▶ _PROBLEM DETAILS_
From the records below, print only the part that opens with the line containing "3. dp[i] < dp[j]" and closes with the line containing "- [Initializr](http://www.initializr.com/)"; omit the pictures.

──────── DATA RECORDS

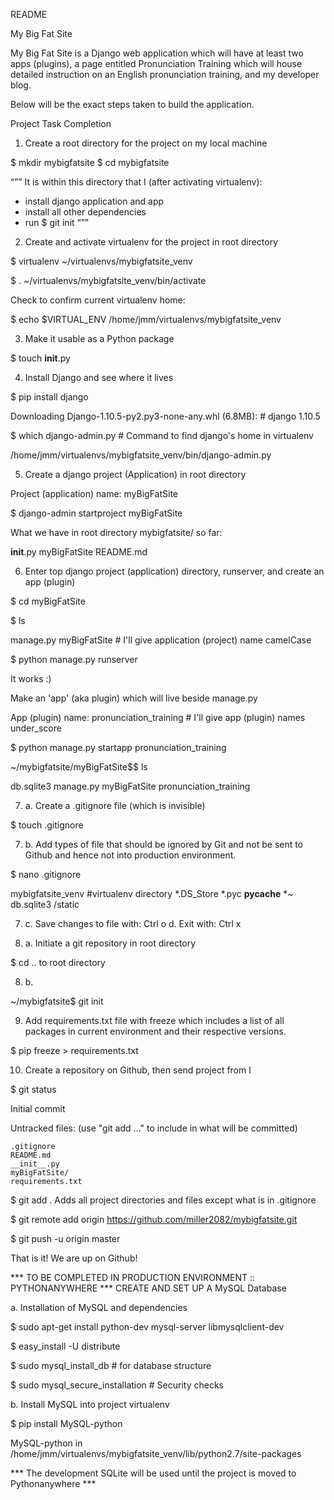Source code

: README

My Big Fat Site 

My Big Fat Site is a Django web application which will have at least two apps (plugins), a page entitled Pronunciation Training which will house detailed instruction on an English pronunciation training, and my developer blog.

Below will be the exact steps taken to build the application. 

Project Task Completion

1. Create a root directory for the project on my local machine

 $ mkdir mybigfatsite
$ cd mybigfatsite

“””
It is within this directory that I (after activating virtualenv): 
- install django application and app
- install all other dependencies
- run  $ git init
“””

2. Create and activate virtualenv for the project in root directory

$ virtualenv ~/virtualenvs/mybigfatsite_venv

$ . ~/virtualenvs/mybigfatsite_venv/bin/activate

Check to confirm current virtualenv home:

$ echo $VIRTUAL_ENV
/home/jmm/virtualenvs/mybigfatsite_venv

3. Make it usable as a Python package 

$ touch __init__.py


4. Install Django and see where it lives

$ pip install django

Downloading Django-1.10.5-py2.py3-none-any.whl (6.8MB):   # django 1.10.5

$ which django-admin.py			# Command to find django's home in virtualenv

/home/jmm/virtualenvs/mybigfatsite_venv/bin/django-admin.py

5. Create a django project (Application) in root directory

Project (application) name: myBigFatSite

$ django-admin startproject myBigFatSite

What we have in root directory mybigfatsite/ so far:

__init__.py  myBigFatSite  README.md

6. Enter top django project (application) directory, runserver, and create an app (plugin)

$ cd myBigFatSite

$ ls

manage.py  myBigFatSite		# I'll give application (project) name camelCase

$ python manage.py runserver

It works :)

Make an 'app' (aka plugin) which will live beside manage.py

App (plugin) name: pronunciation_training		# I'll give app (plugin) names under_score

$ python manage.py startapp pronunciation_training

~/mybigfatsite/myBigFatSite$$ ls

db.sqlite3  manage.py  myBigFatSite  pronunciation_training

7. a. Create a .gitignore file (which is invisible)

$ touch .gitignore

7. b. Add types of file that should be ignored by Git and not be sent to Github and hence not into production environment.

$ nano .gitignore

mybigfatsite_venv #virtualenv directory
*.DS_Store
*.pyc
__pycache__
*~
db.sqlite3
/static

7. c. Save changes to file with: Ctrl o
   d. Exit with: Ctrl x

8. a. Initiate a git repository in root directory

$ cd .. to root directory

8. b. 

~/mybigfatsite$ git init

9. Add requirements.txt file with freeze which includes a list of all packages in current environment and their respective versions.

$ pip freeze > requirements.txt

10. Create a repository on Github, then send project from l

$ git status

Initial commit

Untracked files:
  (use "git add <file>..." to include in what will be committed)

	.gitignore
	README.md
	__init__.py
	myBigFatSite/
	requirements.txt

$ git add .				Adds all project directories and files except what is in .gitignore

$ git remote add origin https://github.com/miller2082/mybigfatsite.git

$ git push -u origin master

That is it! We are up on Github!



*** TO BE COMPLETED IN PRODUCTION ENVIRONMENT :: PYTHONANYWHERE ***
CREATE AND SET UP A MySQL Database



a. Installation of MySQL and dependencies

$ sudo apt-get install python-dev mysql-server libmysqlclient-dev

$ easy_install -U distribute

$ sudo mysql_install_db		# for database structure

$ sudo mysql_secure_installation	# Security checks

b. Install MySQL into project virtualenv

$ pip install MySQL-python

MySQL-python in /home/jmm/virtualenvs/mybigfatsite_venv/lib/python2.7/site-packages

*** The development SQLite will be used until the project is moved to Pythonanywhere ***














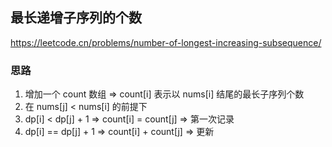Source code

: ## 最长递增子序列的个数

<https://leetcode.cn/problems/number-of-longest-increasing-subsequence/>

### 思路

1. 增加一个 count 数组 => count[i] 表示以 nums[i] 结尾的最长子序列个数
2. 在 nums[j] < nums[i] 的前提下
3. dp[i] < dp[j] + 1 => count[i] = count[j] => 第一次记录
4. dp[i] == dp[j] + 1 => count[i] + count[j] => 更新
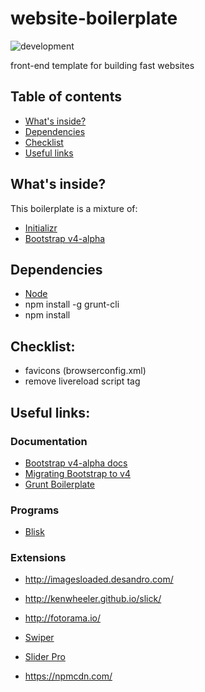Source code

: # website-boilerplate
![development](https://img.shields.io/badge/development-active-4CD80A.svg)

front-end template for building fast websites

## Table of contents

- [What's inside?](#whats-inside?)
- [Dependencies](#dependencies)
- [Checklist](#checklist)
- [Useful links](#useful-links)

## What's inside?
This boilerplate is a mixture of:

- [Initializr](http://www.initializr.com/)
- [Bootstrap v4-alpha](https://github.com/twbs/bootstrap)

## Dependencies

- [Node](https://nodejs.org/en/download/)
- npm install -g grunt-cli
- npm install

## Checklist:

- favicons (browserconfig.xml)
- remove livereload script tag

## Useful links:

### Documentation

- [Bootstrap v4-alpha docs](http://v4-alpha.getbootstrap.com/getting-started/introduction/)
- [Migrating Bootstrap to v4](http://v4-alpha.getbootstrap.com/migration/)
- [Grunt Boilerplate](http://www.integralist.co.uk/posts/grunt-boilerplate.html)

### Programs

- [Blisk](https://blisk.io)

### Extensions
- http://imagesloaded.desandro.com/
- http://kenwheeler.github.io/slick/
- http://fotorama.io/
- [Swiper](https://github.com/nolimits4web/Swiper)
- [Slider Pro](https://github.com/bqworks/slider-pro/)

- https://npmcdn.com/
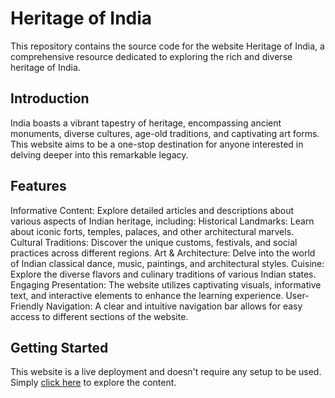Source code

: <h1>Heritage of India</h1>
This repository contains the source code for the website Heritage of India, a comprehensive resource dedicated to exploring the rich and diverse heritage of India.

<h2>Introduction</h2>
India boasts a vibrant tapestry of heritage, encompassing ancient monuments, diverse cultures, age-old traditions, and captivating art forms. This website aims to be a one-stop destination for anyone interested in delving deeper into this remarkable legacy.

<h2>Features</h2>
Informative Content: Explore detailed articles and descriptions about various aspects of Indian heritage, including:
Historical Landmarks: Learn about iconic forts, temples, palaces, and other architectural marvels.
Cultural Traditions: Discover the unique customs, festivals, and social practices across different regions.
Art & Architecture: Delve into the world of Indian classical dance, music, paintings, and architectural styles.
Cuisine: Explore the diverse flavors and culinary traditions of various Indian states.
Engaging Presentation: The website utilizes captivating visuals, informative text, and interactive elements to enhance the learning experience.
User-Friendly Navigation: A clear and intuitive navigation bar allows for easy access to different sections of the website.
<h2>Getting Started</h2>
This website is a live deployment and doesn't require any setup to be used. Simply <a href="https://heritageofindia.vercel.app/" target="_blank">click here</a> to explore the content.
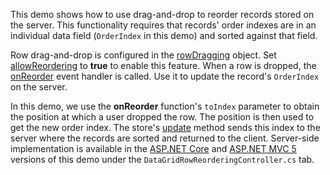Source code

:This demo shows how to use drag-and-drop to reorder records stored on the server. This functionality requires that records' order indexes are in an individual data field (`OrderIndex` in this demo) and sorted against that field.

Row drag-and-drop is configured in the [rowDragging][5] object. Set [allowReordering][2] to **true** to enable this feature. When a row is dropped, the [onReorder][0] event handler is called. Use it to update the record's `OrderIndex` on the server.

In this demo, we use the **onReorder** function's `toIndex` parameter to obtain the position at which a user dropped the row. The position is then used to get the new order index. The store's [update][1] method sends this index to the server where the records are sorted and returned to the client. Server-side implementation is available in the [ASP.NET Core][3] and [ASP.NET MVC 5][4] versions of this demo under the `DataGridRowReorderingController.cs` tab.

[0]: /Documentation/ApiReference/UI_Widgets/dxDataGrid/Configuration/rowDragging/#onReorder
[1]: /Documentation/ApiReference/Data_Layer/CustomStore/Configuration/#update
[2]: /Documentation/ApiReference/UI_Widgets/dxDataGrid/Configuration/rowDragging/#allowReordering
[3]: /Demos/WidgetsGallery/Demo/DataGrid/RemoteReordering/NetCore/Light/
[4]: /Demos/WidgetsGallery/Demo/DataGrid/RemoteReordering/Mvc/Light/
[5]: /Documentation/ApiReference/UI_Widgets/dxDataGrid/Configuration/rowDragging/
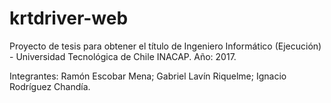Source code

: # krtdriver-web

Proyecto de tesis para obtener el título de Ingeniero Informático (Ejecución) - Universidad Tecnológica de Chile INACAP.
Año: 2017.

Integrantes: Ramón Escobar Mena; Gabriel Lavín Riquelme; Ignacio Rodríguez Chandía.
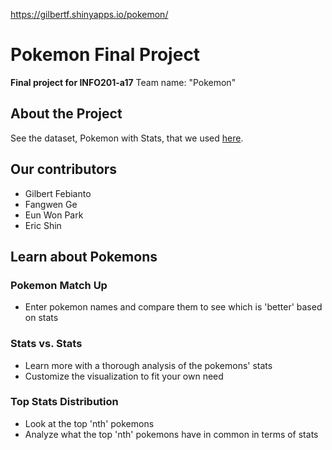 https://gilbertf.shinyapps.io/pokemon/

# Pokemon Final Project
**Final project for INFO201-a17**
Team name: "Pokemon"

## **About the Project**
See the dataset, Pokemon with Stats, that we used [here](https://www.kaggle.com/abcsds/pokemon).

## **Our contributors**
* Gilbert Febianto
* Fangwen Ge
* Eun Won Park
* Eric Shin

## **Learn about Pokemons**
### Pokemon Match Up
* Enter pokemon names and compare them to see which is 'better' based on stats

### Stats vs. Stats
* Learn more with a thorough analysis of the pokemons' stats
* Customize the visualization to fit your own need

### Top Stats Distribution
* Look at the top 'nth' pokemons
* Analyze what the top 'nth' pokemons have in common in terms of stats
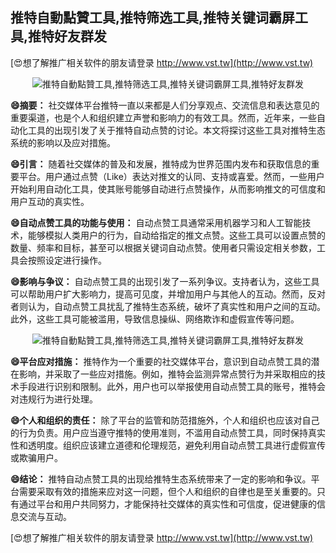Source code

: ## **推特自動點贊工具,推特筛选工具,推特关键词霸屏工具,推特好友群发**

[😍想了解推广相关软件的朋友请登录 http://www.vst.tw](http://www.vst.tw)

 <center><img src="https://vst.tw/MP4/tuiguang/png/8.png" alt="推特自動點贊工具,推特筛选工具,推特关键词霸屏工具,推特好友群发"></center>

**😄摘要：**
社交媒体平台推特一直以来都是人们分享观点、交流信息和表达意见的重要渠道，也是个人和组织建立声誉和影响力的有效工具。然而，近年来，一些自动化工具的出现引发了关于推特自动点赞的讨论。本文将探讨这些工具对推特生态系统的影响以及应对措施。

**😄引言：**
随着社交媒体的普及和发展，推特成为世界范围内发布和获取信息的重要平台。用户通过点赞（Like）表达对推文的认同、支持或喜爱。然而，一些用户开始利用自动化工具，使其账号能够自动进行点赞操作，从而影响推文的可信度和用户互动的真实性。

**😄自动点赞工具的功能与使用：**
自动点赞工具通常采用机器学习和人工智能技术，能够模拟人类用户的行为，自动给指定的推文点赞。这些工具可以设置点赞的数量、频率和目标，甚至可以根据关键词自动点赞。使用者只需设定相关参数，工具会按照设定进行操作。

**😄影响与争议：**
自动点赞工具的出现引发了一系列争议。支持者认为，这些工具可以帮助用户扩大影响力，提高可见度，并增加用户与其他人的互动。然而，反对者则认为，自动点赞工具扰乱了推特生态系统，破坏了真实性和用户之间的互动。此外，这些工具可能被滥用，导致信息操纵、网络欺诈和虚假宣传等问题。

 <center><img src="https://vst.tw/MP4/tuiguang/png/0.png" alt="推特自動點贊工具,推特筛选工具,推特关键词霸屏工具,推特好友群发"></center>

**😄平台应对措施：**
推特作为一个重要的社交媒体平台，意识到自动点赞工具的潜在影响，并采取了一些应对措施。例如，推特会监测异常点赞行为并采取相应的技术手段进行识别和限制。此外，用户也可以举报使用自动点赞工具的账号，推特会对违规行为进行处理。

**😄个人和组织的责任：**
除了平台的监管和防范措施外，个人和组织也应该对自己的行为负责。用户应当遵守推特的使用准则，不滥用自动点赞工具，同时保持真实性和透明度。组织应该建立道德和伦理规范，避免利用自动点赞工具进行虚假宣传或欺骗用户。

**😄结论：**
推特自动点赞工具的出现给推特生态系统带来了一定的影响和争议。平台需要采取有效的措施来应对这一问题，但个人和组织的自律也是至关重要的。只有通过平台和用户共同努力，才能保持社交媒体的真实性和可信度，促进健康的信息交流与互动。

[😍想了解推广相关软件的朋友请登录 http://www.vst.tw](http://www.vst.tw)



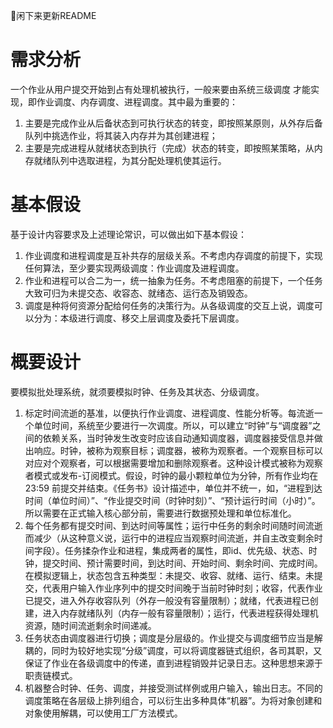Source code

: 🚩闲下来更新README

# 需求分析

一个作业从用户提交开始到占有处理机被执行，一般来要由系统三级调度
才能实现，即作业调度、内存调度、进程调度。其中最为重要的：
1. 主要是完成作业从后备状态到可执行状态的转变，即按照某原则，从外存后备队列中挑选作业，将其装入内存并为其创建进程；
2. 主要是完成进程从就绪状态到执行（完成）状态的转变，即按照某策略，从内存就绪队列中选取进程，为其分配处理机使其运行。

# 基本假设
基于设计内容要求及上述理论常识，可以做出如下基本假设：
1. 作业调度和进程调度是互补共存的层级关系。不考虑内存调度的前提下，实现任何算法，至少要实现两级调度：作业调度及进程调度。
2. 作业和进程可以合二为一，统一抽象为任务。不考虑阻塞的前提下，一个任务大致可归为未提交态、收容态、就绪态、运行态及销毁态。
3. 调度是种将何资源分配给何任务的决策行为。从各级调度的交互上说，调度可以分为：本级进行调度、移交上层调度及委托下层调度。

# 概要设计
要模拟批处理系统，就须要模拟时钟、任务及其状态、分级调度。

1. 标定时间流逝的基准，以便执行作业调度、进程调度、性能分析等。每流逝一个单位时间，系统至少要进行一次调度。所以，可以建立“时钟”与“调度器”之间的依赖关系，当时钟发生改变时应该自动通知调度器，调度器接受信息并做出响应。时钟，被称为观察目标；调度器，被称为观察者。一个观察目标可以对应对个观察者，可以根据需要增加和删除观察者。这种设计模式被称为观察者模式或发布-订阅模式。假设，时钟的最小颗粒单位为分钟，所有作业均在23:59 前提交并结束。《任务书》设计描述中，单位并不统一，如，“进程到达时间（单位时间）”、“作业提交时间（时钟时刻）”、“预计运行时间（小时）”。所以需要在正式输入核心部分前，需要进行数据预处理和单位标准化。
2. 每个任务都有提交时间、到达时间等属性；运行中任务的剩余时间随时间流逝而减少（从这种意义说，运行中的进程应当观察时间流逝，并自主改变剩余时间字段）。任务揉杂作业和进程，集成两者的属性，即id、优先级、状态、时钟，提交时间、预计需要时间，到达时间、开始时间、剩余时间、完成时间。在模拟逻辑上，状态包含五种类型：未提交、收容、就绪、运行、结束。未提交，代表用户输入作业序列中的提交时间晚于当前时钟时刻；收容，代表作业已提交，进入外存收容队列（外存一般没有容量限制）；就绪，代表进程已创建，进入内存就绪队列（内存一般有容量限制）；运行，代表进程获得处理机资源，随时间流逝剩余时间递减。
3. 任务状态由调度器进行切换；调度是分层级的。作业提交与调度细节应当是解耦的，同时为较好地实现“分级”调度，可以将调度器链式组织，各司其职，又保证了作业在各级调度中的传递，直到进程销毁并记录日志。这种思想来源于职责链模式。
4. 机器整合时钟、任务、调度，并接受测试样例或用户输入，输出日志。不同的调度策略在各层级上排列组合，可以衍生出多种具体“机器”。为将对象创建和对象使用解耦，可以使用工厂方法模式。


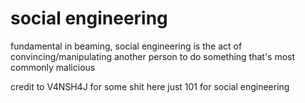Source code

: # social engineering
fundamental in beaming, social engineering is the act of convincing/manipulating another person to do something that's most commonly malicious

credit to V4NSH4J for some shit here
just 101 for social engineering
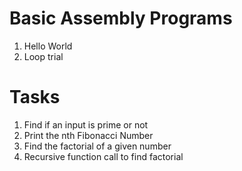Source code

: # Basic Assembly Programs
1. Hello World
2. Loop trial

# Tasks

1. Find if an input is prime or not
2. Print the nth Fibonacci Number
3. Find the factorial of a given number
4. Recursive function call to find factorial
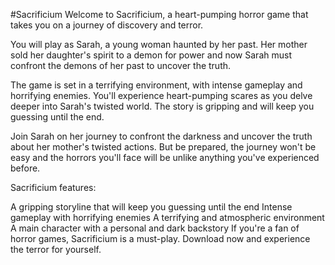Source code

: #Sacrificium
Welcome to Sacrificium, a heart-pumping horror game that takes you on a journey of discovery and terror.

You will play as Sarah, a young woman haunted by her past. Her mother sold her daughter's spirit to a demon for power and now Sarah must confront the demons of her past to uncover the truth.

The game is set in a terrifying environment, with intense gameplay and horrifying enemies. You'll experience heart-pumping scares as you delve deeper into Sarah's twisted world. The story is gripping and will keep you guessing until the end.

Join Sarah on her journey to confront the darkness and uncover the truth about her mother's twisted actions. But be prepared, the journey won't be easy and the horrors you'll face will be unlike anything you've experienced before.

Sacrificium features:

A gripping storyline that will keep you guessing until the end
Intense gameplay with horrifying enemies
A terrifying and atmospheric environment
A main character with a personal and dark backstory
If you're a fan of horror games, Sacrificium is a must-play. Download now and experience the terror for yourself.
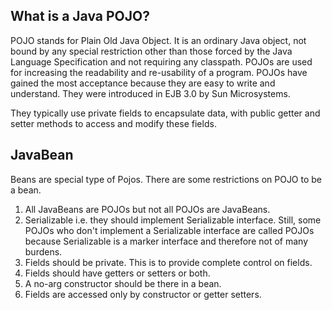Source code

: ## What is a Java POJO?
POJO stands for Plain Old Java Object. It is an ordinary Java object, not bound by any special restriction other than those forced by the Java Language Specification and not requiring any classpath. POJOs are used for increasing the readability and re-usability of a program. POJOs have gained the most acceptance because they are easy to write and understand. They were introduced in EJB 3.0 by Sun Microsystems.

They typically use private fields to encapsulate data, with public getter and setter methods to access and modify these fields.

## JavaBean
Beans are special type of Pojos. There are some restrictions on POJO to be a bean.

1. All JavaBeans are POJOs but not all POJOs are JavaBeans.
2. Serializable i.e. they should implement Serializable interface. Still, some POJOs who don't implement a Serializable interface are called POJOs because Serializable is a marker interface and therefore not of many burdens.
3. Fields should be private. This is to provide complete control on fields.
4. Fields should have getters or setters or both.
5. A no-arg constructor should be there in a bean.
6. Fields are accessed only by constructor or getter setters.
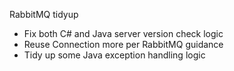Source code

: RabbitMQ tidyup
- Fix both C# and Java server version check logic
- Reuse Connection more per RabbitMQ guidance
- Tidy up some Java exception handling logic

────────────────

▶ _ANSWER TO THIS PROBLEM_
3. dp[i] < dp[j] + 1 => count[i] = count[j] => 第一次记录
4. dp[i] == dp[j] + 1 => count[i] + count[j] => 更新
Source code

: # website-boilerplate
![development](https://img.shields.io/badge/development-active-4CD80A.svg)

front-end template for building fast websites

## Table of contents

- [What's inside?](#whats-inside?)
- [Dependencies](#dependencies)
- [Checklist](#checklist)
- [Useful links](#useful-links)

## What's inside?
This boilerplate is a mixture of:

- [Initializr](http://www.initializr.com/)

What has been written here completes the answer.